Teresa's Recipes
Hearty Lamb and Barley Soup
Warm up with this delightful lamb and barley soup, a dish that embodies comfort and nourishment. This savory soup features tender, succulent lamb that melds beautifully with the nutty barley, while a medley of fresh vegetables adds vibrant flavor and texture. Originating from various cultures, hearty soups have been a staple in many households, showcasing the timeless appeal of comfort food that brings families together. Perfect for chilly evenings, this soup is a true hug in a bowl, inviting you to gather around the table and savor each spoonful.
Ingredients
- 1.5 pounds Lamb, cubed
- 1 teaspoon, or to taste Salt
- 1/2 teaspoon, or to taste Black pepper
- 1 Bay leaf
- 6 cups Beef broth
- 4 cloves Garlic, minced
- 1 large Onion, diced
- 2 stalks Celery, diced
- 2 large Carrots, diced
- 1 cup Barley, rinsed
- 2 tablespoons Olive oil
Dietary Notes
- Servings: 6
- Dish Type: Soup
- Prep Time: 15 minutes
- Cook Time: 2 hours
- Calories: 320
- Fat: 15g
- Carbs: 30g
- Protein: 25g
- Sodium: 600mg
- Sugar: 5g
Instructions
- In a large pot or Dutch oven, heat 2 tablespoons of olive oil over medium-high heat. Add the cubed lamb and brown on all sides for about 5-7 minutes. Once browned, remove the lamb from the pot and set aside.
- In the same pot, add a little more olive oil if needed. Then add the diced carrots, celery, onion, and minced garlic. Sauté for 5-7 minutes, or until the vegetables are softened and fragrant.
- Return the browned lamb to the pot. Stir in the rinsed barley, beef broth, bay leaf, salt, and pepper. Mix well to combine all ingredients.

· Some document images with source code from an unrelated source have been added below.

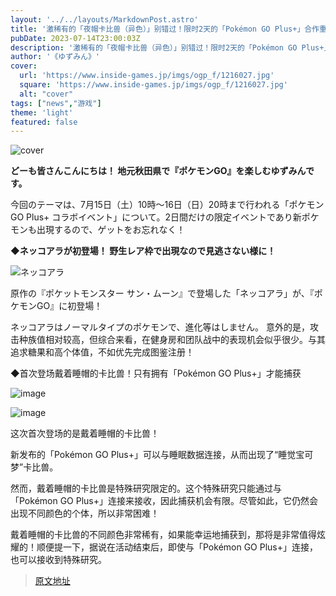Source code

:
 ```yaml
---
layout: '../../layouts/MarkdownPost.astro'
title: '激稀有的「夜帽卡比兽（异色）」别错过！限时2天的「Pokémon GO Plus+」合作重要要点整理【Pokémon GO 秋田局】'
pubDate: 2023-07-14T23:00:03Z
description: '激稀有的「夜帽卡比兽（异色）」别错过！限时2天的「Pokémon GO Plus+」合作重要要点整理【Pokémon GO 秋田局】'
author: '《ゆずみん》'
cover:
  url: 'https://www.inside-games.jp/imgs/ogp_f/1216027.jpg'
  square: 'https://www.inside-games.jp/imgs/ogp_f/1216027.jpg'
  alt: "cover"
tags: ["news","游戏"]
theme: 'light'
featured: false
---
```


![cover](https://www.inside-games.jp/imgs/ogp_f/1216027.jpg)

**どーも皆さんこんにちは！ 地元秋田県で『ポケモンGO』を楽しむゆずみんです。**

今回のテーマは、7月15日（土）10時～16日（日）20時まで行われる「ポケモンGO Plus+ コラボイベント」について。2日間だけの限定イベントであり新ポケモンも出現するので、ゲットをお忘れなく！

**◆ネッコアラが初登場！ 野生レア枠で出現なので見逃さない様に！**

![ネッコアラ](https://www.inside-games.jp/imgs/zoom/1216028.png)

原作の『ポケットモンスター サン・ムーン』で登場した「ネッコアラ」が、『ポケモンGO』に初登場！

ネッコアラはノーマルタイプのポケモンで、進化等はしません。
意外的是，攻击种族值相对较高，但综合来看，在健身房和团队战中的表现机会似乎很少。与其追求糖果和高个体值，不如优先完成图鉴注册！

◆首次登场戴着睡帽的卡比兽！只有拥有「Pokémon GO Plus+」才能捕获

![image](https://www.inside-games.jp/imgs/zoom/1216029.png)

![image](https://www.inside-games.jp/imgs/zoom/1216030.png)

这次首次登场的是戴着睡帽的卡比兽！

新发布的「Pokémon GO Plus+」可以与睡眠数据连接，从而出现了“睡觉宝可梦”卡比兽。

然而，戴着睡帽的卡比兽是特殊研究限定的。这个特殊研究只能通过与「Pokémon GO Plus+」连接来接收，因此捕获机会有限。尽管如此，它仍然会出现不同颜色的个体，所以非常困难！

戴着睡帽的卡比兽的不同颜色非常稀有，如果能幸运地捕获到，那将是非常值得炫耀的！顺便提一下，据说在活动结束后，即使与「Pokémon GO Plus+」连接，也可以接收到特殊研究。

>[原文地址](https://www.inside-games.jp/article/2023/07/15/147215.html)  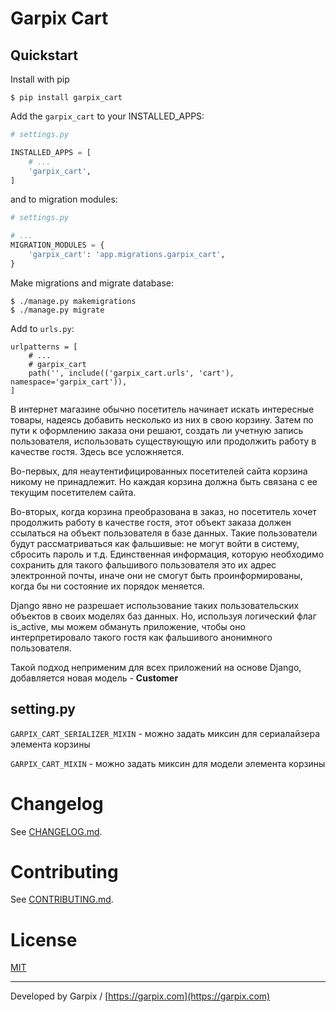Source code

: # Garpix Cart

## Quickstart

Install with pip 

    $ pip install garpix_cart

Add the `garpix_cart` to your INSTALLED_APPS:

```python
# settings.py

INSTALLED_APPS = [
    # ...
    'garpix_cart',
]
```

and to migration modules:

```python
# settings.py

# ...
MIGRATION_MODULES = {
    'garpix_cart': 'app.migrations.garpix_cart',
}
```

Make migrations and migrate database:

    $ ./manage.py makemigrations
    $ ./manage.py migrate

Add to `urls.py`:

```
urlpatterns = [
    # ...
    # garpix_cart
    path('', include(('garpix_cart.urls', 'cart'), namespace='garpix_cart')),
]
```

В интернет магазине обычно посетитель начинает искать интересные товары, надеясь добавить несколько из них в свою корзину. 
Затем по пути к оформлению заказа они решают, создать ли учетную запись пользователя, использовать существующую или продолжить работу в качестве гостя. 
Здесь все усложняется.

Во-первых, для неаутентифицированных посетителей сайта корзина никому не принадлежит. Но каждая корзина должна быть 
связана с ее текущим посетителем сайта.

Во-вторых, когда корзина преобразована в заказ, но посетитель хочет продолжить работу в качестве гостя, этот объект заказа 
должен ссылаться на объект пользователя в базе данных. 
Такие пользователи будут рассматриваться как фальшивые: не могут войти в систему, сбросить пароль и т.д. 
Единственная информация, которую необходимо сохранить для такого фальшивого пользователя это их адрес электронной почты, 
иначе они не смогут быть проинформированы, когда бы ни состояние их порядок меняется.

Django явно не разрешает использование таких пользовательских объектов в своих моделях баз данных. 
Но, используя логический флаг is_active, мы можем обмануть приложение, чтобы оно интерпретировало такого гостя как 
фальшивого анонимного пользователя.

Такой подход неприменим для всех приложений на основе Django, добавляется новая модель - **Customer**


## setting.py

`GARPIX_CART_SERIALIZER_MIXIN` - можно задать миксин для сериалайзера элемента корзины

`GARPIX_CART_MIXIN` - можно задать миксин для модели элемента корзины


# Changelog

See [CHANGELOG.md](CHANGELOG.md).

# Contributing

See [CONTRIBUTING.md](CONTRIBUTING.md).

# License

[MIT](LICENSE)

---

Developed by Garpix / [https://garpix.com](https://garpix.com)

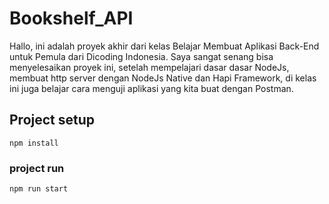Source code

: # Bookshelf_API
Hallo, ini adalah proyek akhir dari kelas Belajar Membuat Aplikasi Back-End untuk Pemula dari Dicoding Indonesia. Saya sangat senang bisa menyelesaikan proyek ini, setelah mempelajari dasar dasar NodeJs, membuat http server dengan NodeJs Native dan Hapi Framework, di kelas ini juga belajar cara menguji aplikasi yang kita buat dengan Postman. 
## Project setup
```
npm install
```

### project run
```
npm run start
```
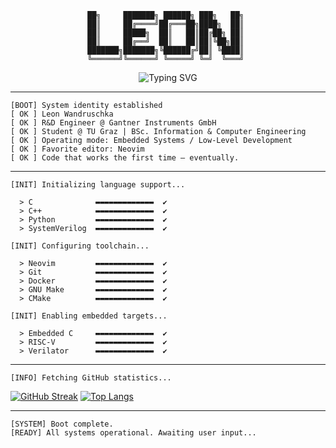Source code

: <div align="center">

```
██╗     ███████╗ ██████╗ ███╗   ██╗ 
██║     ██╔════╝██╔═══██╗████╗  ██║ 
██║     █████╗  ██║   ██║██╔██╗ ██║ 
██║     ██╔══╝  ██║   ██║██║╚██╗██║ 
███████╗███████╗╚██████╔╝██║ ╚████║ 
╚══════╝╚══════╝ ╚═════╝ ╚═╝  ╚═══╝ 
```
<img src="https://readme-typing-svg.demolab.com?font=Fira+Code&pause=1000&center=true&width=435&lines=Embedded+Engineer;Low-Level+Developer;Real+Time+Systems;RTL+Design;Neovim+Power+User;R%26D+Engineer+at+Gantner+Instruments" alt="Typing SVG" />

</div>

---

```
[BOOT] System identity established 
[ OK ] Leon Wandruschka
[ OK ] R&D Engineer @ Gantner Instruments GmbH 
[ OK ] Student @ TU Graz | BSc. Information & Computer Engineering 
[ OK ] Operating mode: Embedded Systems / Low-Level Development 
[ OK ] Favorite editor: Neovim 
[ OK ] Code that works the first time — eventually. 
```

---

```
[INIT] Initializing language support...

  > C              ▬▬▬▬▬▬▬▬▬▬▬▬▬  ✔
  > C++            ▬▬▬▬▬▬▬▬▬▬▬▬▬  ✔
  > Python         ▬▬▬▬▬▬▬▬▬▬▬▬▬  ✔
  > SystemVerilog  ▬▬▬▬▬▬▬▬▬▬▬▬▬  ✔
```

```
[INIT] Configuring toolchain...

  > Neovim         ▬▬▬▬▬▬▬▬▬▬▬▬▬  ✔
  > Git            ▬▬▬▬▬▬▬▬▬▬▬▬▬  ✔
  > Docker         ▬▬▬▬▬▬▬▬▬▬▬▬▬  ✔
  > GNU Make       ▬▬▬▬▬▬▬▬▬▬▬▬▬  ✔
  > CMake          ▬▬▬▬▬▬▬▬▬▬▬▬▬  ✔
```

```
[INIT] Enabling embedded targets...

  > Embedded C     ▬▬▬▬▬▬▬▬▬▬▬▬▬  ✔
  > RISC-V         ▬▬▬▬▬▬▬▬▬▬▬▬▬  ✔
  > Verilator      ▬▬▬▬▬▬▬▬▬▬▬▬▬  ✔
```

---

```
[INFO] Fetching GitHub statistics...
```

[![GitHub Streak](https://streak-stats.demolab.com?user=LeonWandruschka&theme=github-dark-blue)](https://git.io/streak-stats)
[![Top Langs](https://github-readme-stats.vercel.app/api/top-langs/?username=LeonWandruschka\&layout=compact\&theme=github_dark\&hide_border=true)](https://github.com/anuraghazra/github-readme-stats)

---

```
[SYSTEM] Boot complete.
[READY] All systems operational. Awaiting user input...
```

- Bring the soup to a vigorous boil, then reduce the heat to low. Cover the pot and let it simmer for about 2 hours, or until the lamb is tender and the barley is cooked through, stirring occasionally.
- Once cooked, remove the bay leaf. Taste the soup, adjusting seasoning with additional salt and pepper if necessary. Serve hot and enjoy!
Tips
- For added depth of flavor, consider adding a splash of red wine after sautéing the vegetables and allowing it to reduce slightly before adding the broth.
- Feel free to incorporate other vegetables such as potatoes or green beans based on your preference.
- This soup can be made ahead of time and stores well in the refrigerator for up to 3 days. Just reheat before serving.